6. Standalone (Algorithm Only) Performance Study

  • No, a standalone performance study was not done. The device (McKesson Cardiology™) is described as an "integrated multimodality image and information system" intended to "assist trained professionals in the viewing and diagnostic interpretation of images and other information." It is not presented as a standalone diagnostic algorithm.

7. Type of Ground Truth Used

  • Not applicable in the context of a diagnostic performance study. The ground truth for the verification and validation tests would be the expected functional behavior or standard compliance as defined by the design specifications and regulatory standards (e.g., DICOM standard conformance).

8. Sample Size for the Training Set

  • Not applicable. This device is a PACS, not an AI/ML algorithm that requires a training set. The "development" of such a system involves software engineering and system integration, not machine learning model training.

9. How the Ground Truth for the Training Set Was Established

  • Not applicable. As there is no training set mentioned for an AI/ML model, the ground truth establishment is irrelevant in this context.

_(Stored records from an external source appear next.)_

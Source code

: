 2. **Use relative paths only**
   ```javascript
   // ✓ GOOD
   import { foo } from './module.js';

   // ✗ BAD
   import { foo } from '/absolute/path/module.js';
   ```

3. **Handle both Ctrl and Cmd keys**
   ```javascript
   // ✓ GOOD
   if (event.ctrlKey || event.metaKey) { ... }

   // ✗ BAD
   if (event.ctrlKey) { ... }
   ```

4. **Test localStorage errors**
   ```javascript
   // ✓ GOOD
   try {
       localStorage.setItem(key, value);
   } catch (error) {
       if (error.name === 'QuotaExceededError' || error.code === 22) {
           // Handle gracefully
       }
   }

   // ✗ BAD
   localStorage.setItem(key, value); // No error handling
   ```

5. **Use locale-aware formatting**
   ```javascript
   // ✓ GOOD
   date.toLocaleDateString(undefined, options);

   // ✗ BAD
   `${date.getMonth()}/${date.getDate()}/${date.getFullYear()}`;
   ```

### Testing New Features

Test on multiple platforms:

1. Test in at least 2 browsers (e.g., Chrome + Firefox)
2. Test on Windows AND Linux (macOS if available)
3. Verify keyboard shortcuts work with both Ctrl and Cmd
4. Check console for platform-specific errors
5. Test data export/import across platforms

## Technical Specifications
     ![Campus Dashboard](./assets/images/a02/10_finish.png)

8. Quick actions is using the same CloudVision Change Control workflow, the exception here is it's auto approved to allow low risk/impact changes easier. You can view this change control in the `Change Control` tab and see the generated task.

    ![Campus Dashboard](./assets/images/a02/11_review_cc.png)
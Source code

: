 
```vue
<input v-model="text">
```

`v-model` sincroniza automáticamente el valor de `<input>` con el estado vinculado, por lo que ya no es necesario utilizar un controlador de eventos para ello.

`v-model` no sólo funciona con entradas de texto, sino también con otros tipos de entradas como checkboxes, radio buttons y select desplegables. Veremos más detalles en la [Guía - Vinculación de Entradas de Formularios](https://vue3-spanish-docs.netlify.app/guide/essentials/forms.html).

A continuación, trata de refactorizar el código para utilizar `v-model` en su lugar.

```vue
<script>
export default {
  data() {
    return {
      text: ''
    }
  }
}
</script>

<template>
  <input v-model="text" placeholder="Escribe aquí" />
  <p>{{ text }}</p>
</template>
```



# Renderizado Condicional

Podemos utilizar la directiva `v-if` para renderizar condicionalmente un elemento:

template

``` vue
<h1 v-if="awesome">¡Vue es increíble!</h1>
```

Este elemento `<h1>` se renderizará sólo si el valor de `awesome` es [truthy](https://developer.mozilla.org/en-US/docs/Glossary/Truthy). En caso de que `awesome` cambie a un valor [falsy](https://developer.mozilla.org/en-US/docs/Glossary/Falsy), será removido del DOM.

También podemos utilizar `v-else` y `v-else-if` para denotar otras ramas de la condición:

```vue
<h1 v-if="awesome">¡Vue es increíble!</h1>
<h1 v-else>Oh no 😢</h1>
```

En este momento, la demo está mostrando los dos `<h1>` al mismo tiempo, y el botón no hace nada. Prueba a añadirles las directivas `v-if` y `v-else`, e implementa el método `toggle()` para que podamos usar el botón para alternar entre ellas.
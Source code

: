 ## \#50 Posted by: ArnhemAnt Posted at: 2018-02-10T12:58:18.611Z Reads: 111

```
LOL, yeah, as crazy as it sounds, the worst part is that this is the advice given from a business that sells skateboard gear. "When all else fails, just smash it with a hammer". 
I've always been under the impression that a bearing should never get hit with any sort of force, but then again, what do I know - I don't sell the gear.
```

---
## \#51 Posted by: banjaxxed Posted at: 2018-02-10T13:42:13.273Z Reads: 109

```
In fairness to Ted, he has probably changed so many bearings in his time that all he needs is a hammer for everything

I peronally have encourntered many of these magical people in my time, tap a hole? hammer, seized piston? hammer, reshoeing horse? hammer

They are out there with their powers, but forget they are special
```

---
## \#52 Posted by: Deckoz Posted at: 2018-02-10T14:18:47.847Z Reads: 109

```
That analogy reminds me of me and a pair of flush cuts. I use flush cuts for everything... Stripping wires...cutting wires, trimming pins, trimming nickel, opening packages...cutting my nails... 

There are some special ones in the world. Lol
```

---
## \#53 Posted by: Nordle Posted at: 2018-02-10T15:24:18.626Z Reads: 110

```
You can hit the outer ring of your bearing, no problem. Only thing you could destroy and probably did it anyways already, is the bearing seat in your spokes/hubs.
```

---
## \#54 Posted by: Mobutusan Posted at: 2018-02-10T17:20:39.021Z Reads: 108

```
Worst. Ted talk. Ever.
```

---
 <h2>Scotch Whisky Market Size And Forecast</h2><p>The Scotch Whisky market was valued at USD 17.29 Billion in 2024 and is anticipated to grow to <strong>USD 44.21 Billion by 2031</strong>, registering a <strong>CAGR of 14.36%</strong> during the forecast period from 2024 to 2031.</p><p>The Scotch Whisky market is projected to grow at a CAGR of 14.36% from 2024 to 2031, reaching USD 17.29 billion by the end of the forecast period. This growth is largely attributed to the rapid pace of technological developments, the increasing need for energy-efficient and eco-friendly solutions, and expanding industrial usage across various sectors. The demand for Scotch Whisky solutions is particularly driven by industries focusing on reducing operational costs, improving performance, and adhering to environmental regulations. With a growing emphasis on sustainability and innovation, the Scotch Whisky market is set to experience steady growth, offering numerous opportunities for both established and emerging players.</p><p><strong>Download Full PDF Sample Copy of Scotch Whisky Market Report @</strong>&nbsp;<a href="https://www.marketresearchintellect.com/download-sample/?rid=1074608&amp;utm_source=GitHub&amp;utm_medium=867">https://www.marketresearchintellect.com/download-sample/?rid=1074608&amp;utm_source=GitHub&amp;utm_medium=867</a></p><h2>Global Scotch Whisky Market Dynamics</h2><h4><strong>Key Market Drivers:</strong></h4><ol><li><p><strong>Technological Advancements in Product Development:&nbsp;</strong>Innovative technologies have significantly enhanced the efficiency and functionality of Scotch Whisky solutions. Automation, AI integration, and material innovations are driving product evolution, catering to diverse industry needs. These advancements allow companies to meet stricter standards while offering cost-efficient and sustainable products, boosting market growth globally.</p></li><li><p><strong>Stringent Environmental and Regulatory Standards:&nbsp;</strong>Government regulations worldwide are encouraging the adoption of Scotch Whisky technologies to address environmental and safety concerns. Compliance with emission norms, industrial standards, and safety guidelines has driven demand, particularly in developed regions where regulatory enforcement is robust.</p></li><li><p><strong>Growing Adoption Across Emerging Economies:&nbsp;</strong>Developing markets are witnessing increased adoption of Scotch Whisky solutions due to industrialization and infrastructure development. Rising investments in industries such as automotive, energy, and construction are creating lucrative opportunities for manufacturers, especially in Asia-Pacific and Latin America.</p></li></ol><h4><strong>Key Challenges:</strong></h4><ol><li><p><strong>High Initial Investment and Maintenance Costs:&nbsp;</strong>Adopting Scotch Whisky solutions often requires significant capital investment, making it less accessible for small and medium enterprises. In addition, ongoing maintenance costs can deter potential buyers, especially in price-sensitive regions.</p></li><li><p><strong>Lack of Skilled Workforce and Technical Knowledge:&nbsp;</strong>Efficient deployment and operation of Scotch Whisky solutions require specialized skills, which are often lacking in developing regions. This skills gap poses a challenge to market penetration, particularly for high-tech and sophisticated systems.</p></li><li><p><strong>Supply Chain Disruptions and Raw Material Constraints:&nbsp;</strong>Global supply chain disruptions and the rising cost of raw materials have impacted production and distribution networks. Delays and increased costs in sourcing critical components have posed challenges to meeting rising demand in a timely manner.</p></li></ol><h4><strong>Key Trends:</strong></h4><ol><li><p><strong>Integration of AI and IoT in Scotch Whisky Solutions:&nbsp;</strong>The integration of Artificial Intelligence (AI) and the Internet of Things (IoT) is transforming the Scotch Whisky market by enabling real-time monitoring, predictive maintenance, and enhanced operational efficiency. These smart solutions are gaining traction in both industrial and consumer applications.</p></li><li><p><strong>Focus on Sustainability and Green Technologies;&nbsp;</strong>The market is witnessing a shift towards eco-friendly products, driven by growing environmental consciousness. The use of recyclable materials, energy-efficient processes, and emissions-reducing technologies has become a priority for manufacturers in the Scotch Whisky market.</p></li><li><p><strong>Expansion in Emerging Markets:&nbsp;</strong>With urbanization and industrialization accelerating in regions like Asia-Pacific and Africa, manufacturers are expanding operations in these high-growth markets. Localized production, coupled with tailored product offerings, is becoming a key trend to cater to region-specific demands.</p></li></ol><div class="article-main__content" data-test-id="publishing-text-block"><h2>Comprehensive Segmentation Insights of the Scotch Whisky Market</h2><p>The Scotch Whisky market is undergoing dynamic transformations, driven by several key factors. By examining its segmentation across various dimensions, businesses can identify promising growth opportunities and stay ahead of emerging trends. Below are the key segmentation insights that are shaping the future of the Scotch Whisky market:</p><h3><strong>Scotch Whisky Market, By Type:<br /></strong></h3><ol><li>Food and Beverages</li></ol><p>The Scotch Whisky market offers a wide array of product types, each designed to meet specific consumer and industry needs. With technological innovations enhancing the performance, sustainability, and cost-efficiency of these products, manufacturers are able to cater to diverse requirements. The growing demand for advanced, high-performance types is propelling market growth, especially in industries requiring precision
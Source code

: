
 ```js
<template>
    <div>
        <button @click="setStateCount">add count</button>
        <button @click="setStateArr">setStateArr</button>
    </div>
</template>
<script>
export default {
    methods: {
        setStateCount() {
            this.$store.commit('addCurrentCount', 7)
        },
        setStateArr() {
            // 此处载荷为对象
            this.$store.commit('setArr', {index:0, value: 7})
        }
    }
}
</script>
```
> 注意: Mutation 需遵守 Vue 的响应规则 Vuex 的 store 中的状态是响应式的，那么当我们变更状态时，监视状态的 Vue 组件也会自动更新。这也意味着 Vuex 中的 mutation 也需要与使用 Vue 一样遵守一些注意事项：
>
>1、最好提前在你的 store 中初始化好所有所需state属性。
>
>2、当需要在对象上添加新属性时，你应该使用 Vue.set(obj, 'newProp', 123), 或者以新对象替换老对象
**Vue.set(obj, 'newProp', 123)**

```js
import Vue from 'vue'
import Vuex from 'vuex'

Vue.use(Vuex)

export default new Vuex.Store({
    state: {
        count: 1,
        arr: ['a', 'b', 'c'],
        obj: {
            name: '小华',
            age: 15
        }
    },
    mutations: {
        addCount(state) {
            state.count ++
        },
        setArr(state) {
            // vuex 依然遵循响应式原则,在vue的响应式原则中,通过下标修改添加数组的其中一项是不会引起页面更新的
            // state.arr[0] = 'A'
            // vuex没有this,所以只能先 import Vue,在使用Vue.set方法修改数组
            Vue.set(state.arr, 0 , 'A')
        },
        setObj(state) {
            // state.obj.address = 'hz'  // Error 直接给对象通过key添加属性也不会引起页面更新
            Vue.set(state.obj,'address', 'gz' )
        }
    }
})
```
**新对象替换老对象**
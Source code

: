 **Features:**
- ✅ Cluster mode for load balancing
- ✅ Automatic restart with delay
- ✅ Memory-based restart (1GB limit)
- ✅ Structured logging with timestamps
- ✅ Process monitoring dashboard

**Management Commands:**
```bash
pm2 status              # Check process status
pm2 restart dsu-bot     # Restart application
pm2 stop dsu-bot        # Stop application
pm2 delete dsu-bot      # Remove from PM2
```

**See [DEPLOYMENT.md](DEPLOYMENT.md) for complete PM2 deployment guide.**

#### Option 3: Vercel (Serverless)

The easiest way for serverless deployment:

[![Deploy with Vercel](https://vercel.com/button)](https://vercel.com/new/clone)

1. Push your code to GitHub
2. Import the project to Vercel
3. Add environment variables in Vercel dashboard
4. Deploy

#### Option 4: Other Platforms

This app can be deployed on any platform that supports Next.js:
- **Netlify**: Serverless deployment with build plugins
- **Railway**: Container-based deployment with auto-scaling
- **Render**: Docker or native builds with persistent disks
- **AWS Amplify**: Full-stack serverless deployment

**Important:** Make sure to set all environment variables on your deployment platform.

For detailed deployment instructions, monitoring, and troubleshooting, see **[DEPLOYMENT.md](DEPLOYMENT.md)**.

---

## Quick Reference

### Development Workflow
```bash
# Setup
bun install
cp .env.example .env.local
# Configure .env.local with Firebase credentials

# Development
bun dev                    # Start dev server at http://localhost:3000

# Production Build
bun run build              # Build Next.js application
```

§ 892.2050 Medical image management and processing system.

(a)
Identification. A medical image management and processing system is a device that provides one or more capabilities relating to the review and digital processing of medical images for the purposes of interpretation by a trained practitioner of disease detection, diagnosis, or patient management. The software components may provide advanced or complex image processing functions for image manipulation, enhancement, or quantification that are intended for use in the interpretation and analysis of medical images. Advanced image manipulation functions may include image segmentation, multimodality image registration, or 3D visualization. Complex quantitative functions may include semi-automated measurements or time-series measurements.(b)
Classification. Class II (special controls; voluntary standards—Digital Imaging and Communications in Medicine (DICOM) Std., Joint Photographic Experts Group (JPEG) Std., Society of Motion Picture and Television Engineers (SMPTE) Test Pattern).